→ **TASK STATEMENT**
Look for the word "layer" in the material below. Copy each line that has it.

→ **TASK INPUT**

= Beginning of Section =

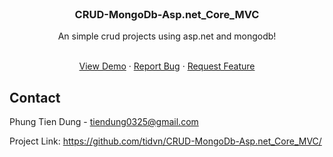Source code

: 
<!-- PROJECT LOGO -->
<br />
<div align="center">


  <h3 align="center">CRUD-MongoDb-Asp.net_Core_MVC</h3>

  <p align="center">
    An simple crud projects using asp.net and mongodb!
    <br />
  </p>
    <br />
    <a href="https://github.com/">View Demo</a>
    ·
    <a href="https://github.com/">Report Bug</a>
    ·
    <a href="https://github.com/">Request Feature</a>
  </p>
</div>







<!-- CONTACT -->
## Contact

Phung Tien Dung - tiendung0325@gmail.com

Project Link: [https://github.com/tidvn/CRUD-MongoDb-Asp.net_Core_MVC/
](https://github.com/tidvn/CRUD-MongoDb-Asp.net_Core_MVC)


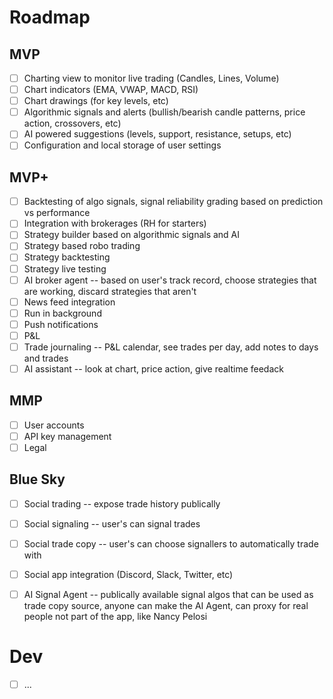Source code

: # Roadmap

## MVP
- [ ] Charting view to monitor live trading (Candles, Lines, Volume)
- [ ] Chart indicators (EMA, VWAP, MACD, RSI)
- [ ] Chart drawings (for key levels, etc)
- [ ] Algorithmic signals and alerts (bullish/bearish candle patterns, price action, crossovers, etc)
- [ ] AI powered suggestions (levels, support, resistance, setups, etc)
- [ ] Configuration and local storage of user settings

## MVP+
- [ ] Backtesting of algo signals, signal reliability grading based on prediction vs performance
- [ ] Integration with brokerages (RH for starters)
- [ ] Strategy builder based on algorithmic signals and AI
- [ ] Strategy based robo trading
- [ ] Strategy backtesting
- [ ] Strategy live testing
- [ ] AI broker agent -- based on user's track record, choose strategies that are working, discard strategies that aren't
- [ ] News feed integration
- [ ] Run in background
- [ ] Push notifications
- [ ] P&L
- [ ] Trade journaling -- P&L calendar, see trades per day, add notes to days and trades
- [ ] AI assistant -- look at chart, price action, give realtime feedack

## MMP
- [ ] User accounts
- [ ] API key management
- [ ] Legal

## Blue Sky
- [ ] Social trading -- expose trade history publically
- [ ] Social signaling -- user's can signal trades
- [ ] Social trade copy -- user's can choose signallers to automatically trade with
- [ ] Social app integration (Discord, Slack, Twitter, etc)
- [ ] AI Signal Agent -- publically available signal algos that can be used as trade copy source, anyone can make the AI Agent, can proxy for real people not part of the app, like Nancy Pelosi


# Dev

- [ ] ...
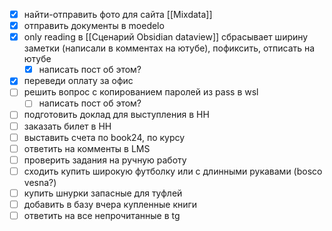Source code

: - [x] найти-отправить фото для сайта [[Mixdata]]
- [x] отправить документы в moedelo
- [x] only reading в [[Сценарий Obsidian dataview]] сбрасывает ширину заметки (написали в комментах на ютубе), пофиксить, отписать на ютубе
	- [x] написать пост об этом?
- [x] переведи оплату за офис
- [ ] решить вопрос с копированием паролей из pass в wsl
	- [ ] написать пост об этом?
- [ ] подготовить доклад для выступления в НН
- [ ] заказать билет в НН
- [ ] выставить счета по book24, по курсу
- [ ] ответить на комменты в LMS
- [ ] проверить задания на ручную работу
- [ ] сходить купить широкую футболку или с длинными рукавами (bosco vesna?)
- [ ] купить шнурки запасные для туфлей
- [ ] добавить в базу вчера купленные книги
- [ ] ответить на все непрочитанные в tg
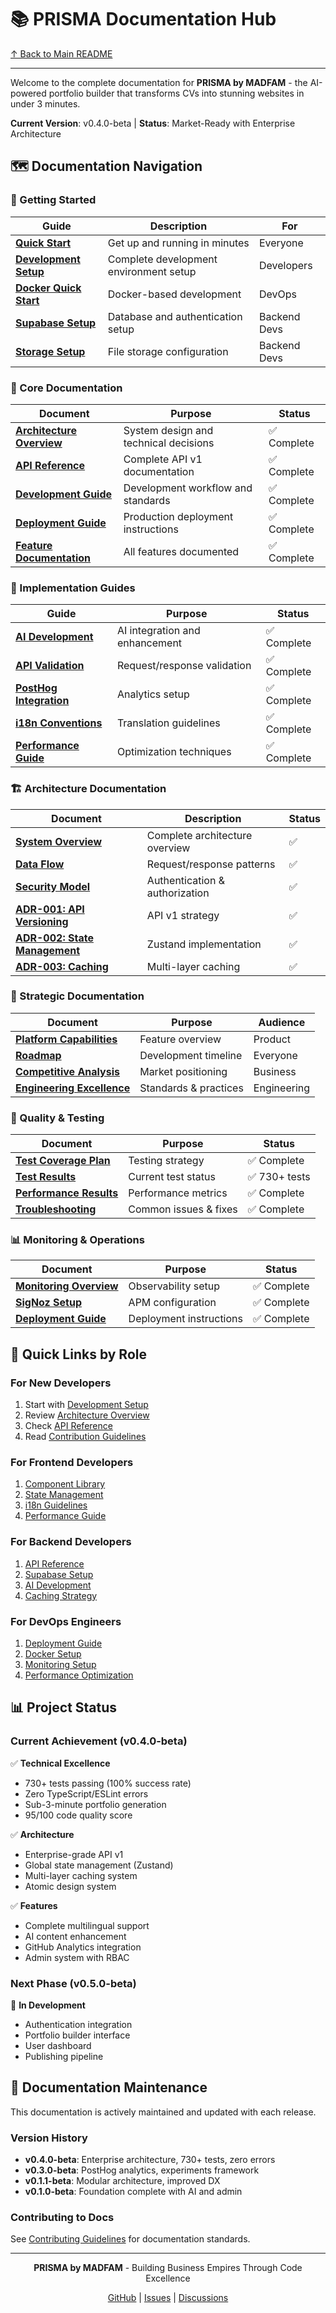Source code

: # 📚 PRISMA Documentation Hub

[↑ Back to Main README](../README.md)

---

Welcome to the complete documentation for **PRISMA by MADFAM** - the AI-powered portfolio builder that transforms CVs into stunning websites in under 3 minutes.

**Current Version**: v0.4.0-beta | **Status**: Market-Ready with Enterprise Architecture

## 🗺️ Documentation Navigation

### 🚀 Getting Started

| Guide | Description | For |
|-------|-------------|-----|
| [**Quick Start**](../README.md#-quick-start) | Get up and running in minutes | Everyone |
| [**Development Setup**](./DEVELOPMENT.md) | Complete development environment setup | Developers |
| [**Docker Quick Start**](./guides/docker-quickstart.md) | Docker-based development | DevOps |
| [**Supabase Setup**](./SUPABASE_SETUP.md) | Database and authentication setup | Backend Devs |
| [**Storage Setup**](./STORAGE_SETUP.md) | File storage configuration | Backend Devs |

### 📖 Core Documentation

| Document | Purpose | Status |
|----------|---------|---------|
| [**Architecture Overview**](./architecture/) | System design and technical decisions | ✅ Complete |
| [**API Reference**](./API_REFERENCE.md) | Complete API v1 documentation | ✅ Complete |
| [**Development Guide**](./DEVELOPMENT.md) | Development workflow and standards | ✅ Complete |
| [**Deployment Guide**](./DEPLOYMENT.md) | Production deployment instructions | ✅ Complete |
| [**Feature Documentation**](./COMPREHENSIVE_FEATURE_DOCUMENTATION.md) | All features documented | ✅ Complete |

### 🔧 Implementation Guides

| Guide | Purpose | Status |
|-------|---------|---------|
| [**AI Development**](./AI_DEVELOPMENT_GUIDE.md) | AI integration and enhancement | ✅ Complete |
| [**API Validation**](./API_VALIDATION_GUIDE.md) | Request/response validation | ✅ Complete |
| [**PostHog Integration**](./POSTHOG_INTEGRATION.md) | Analytics setup | ✅ Complete |
| [**i18n Conventions**](./i18n/naming-conventions.md) | Translation guidelines | ✅ Complete |
| [**Performance Guide**](./guides/performance-optimization.md) | Optimization techniques | ✅ Complete |

### 🏗️ Architecture Documentation

| Document | Description | Status |
|----------|-------------|---------|
| [**System Overview**](./architecture/system-overview.md) | Complete architecture overview | ✅ |
| [**Data Flow**](./architecture/data-flow.md) | Request/response patterns | ✅ |
| [**Security Model**](./architecture/security.md) | Authentication & authorization | ✅ |
| [**ADR-001: API Versioning**](./architecture/adr-001-api-versioning.md) | API v1 strategy | ✅ |
| [**ADR-002: State Management**](./architecture/adr-002-state-management.md) | Zustand implementation | ✅ |
| [**ADR-003: Caching**](./architecture/adr-003-caching-strategy.md) | Multi-layer caching | ✅ |

### 🎯 Strategic Documentation

| Document | Purpose | Audience |
|----------|---------|----------|
| [**Platform Capabilities**](./PLATFORM_CAPABILITIES.md) | Feature overview | Product |
| [**Roadmap**](./ROADMAP.md) | Development timeline | Everyone |
| [**Competitive Analysis**](./COMPETITIVE_ANALYSIS_2025.md) | Market positioning | Business |
| [**Engineering Excellence**](./ENGINEERING_EXCELLENCE.md) | Standards & practices | Engineering |

### 🧪 Quality & Testing

| Document | Purpose | Status |
|----------|---------|---------|
| [**Test Coverage Plan**](./TEST_COVERAGE_PLAN.md) | Testing strategy | ✅ Complete |
| [**Test Results**](./TEST_RESULTS.md) | Current test status | ✅ 730+ tests |
| [**Performance Results**](./metrics/performance-results.md) | Performance metrics | ✅ Complete |
| [**Troubleshooting**](./TROUBLESHOOTING.md) | Common issues & fixes | ✅ Complete |

### 📊 Monitoring & Operations

| Document | Purpose | Status |
|----------|---------|---------|
| [**Monitoring Overview**](./monitoring/) | Observability setup | ✅ Complete |
| [**SigNoz Setup**](./monitoring/signoz-setup.md) | APM configuration | ✅ Complete |
| [**Deployment Guide**](./DEPLOYMENT_GUIDE.md) | Deployment instructions | ✅ Complete |

## 🎯 Quick Links by Role

### For New Developers
1. Start with [Development Setup](./DEVELOPMENT.md)
2. Review [Architecture Overview](./architecture/)
3. Check [API Reference](./API_REFERENCE.md)
4. Read [Contribution Guidelines](../CONTRIBUTING.md)

### For Frontend Developers
1. [Component Library](./components/shared-components.md)
2. [State Management](./architecture/adr-002-state-management.md)
3. [i18n Guidelines](./i18n/naming-conventions.md)
4. [Performance Guide](./guides/performance-optimization.md)

### For Backend Developers
1. [API Reference](./API_REFERENCE.md)
2. [Supabase Setup](./SUPABASE_SETUP.md)
3. [AI Development](./AI_DEVELOPMENT_GUIDE.md)
4. [Caching Strategy](./architecture/adr-003-caching-strategy.md)

### For DevOps Engineers
1. [Deployment Guide](./DEPLOYMENT.md)
2. [Docker Setup](./guides/docker-quickstart.md)
3. [Monitoring Setup](./monitoring/)
4. [Performance Optimization](./guides/performance-optimization.md)

## 📊 Project Status

### Current Achievement (v0.4.0-beta)

✅ **Technical Excellence**
- 730+ tests passing (100% success rate)
- Zero TypeScript/ESLint errors
- Sub-3-minute portfolio generation
- 95/100 code quality score

✅ **Architecture**
- Enterprise-grade API v1
- Global state management (Zustand)
- Multi-layer caching system
- Atomic design system

✅ **Features**
- Complete multilingual support
- AI content enhancement
- GitHub Analytics integration
- Admin system with RBAC

### Next Phase (v0.5.0-beta)

🚧 **In Development**
- Authentication integration
- Portfolio builder interface
- User dashboard
- Publishing pipeline

## 🔄 Documentation Maintenance

This documentation is actively maintained and updated with each release.

### Version History
- **v0.4.0-beta**: Enterprise architecture, 730+ tests, zero errors
- **v0.3.0-beta**: PostHog analytics, experiments framework
- **v0.1.1-beta**: Modular architecture, improved DX
- **v0.1.0-beta**: Foundation complete with AI and admin

### Contributing to Docs
See [Contributing Guidelines](../CONTRIBUTING.md) for documentation standards.

---

<div align="center">

**PRISMA by MADFAM** - Building Business Empires Through Code Excellence

[GitHub](https://github.com/aldoruizluna/ai-portfolio-builder) | [Issues](https://github.com/aldoruizluna/ai-portfolio-builder/issues) | [Discussions](https://github.com/aldoruizluna/ai-portfolio-builder/discussions)

</div>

= End of Section =

→ **RESPONSE**
| [**ADR-003: Caching**](./architecture/adr-003-caching-strategy.md) | Multi-layer caching | ✅ |
- Multi-layer caching system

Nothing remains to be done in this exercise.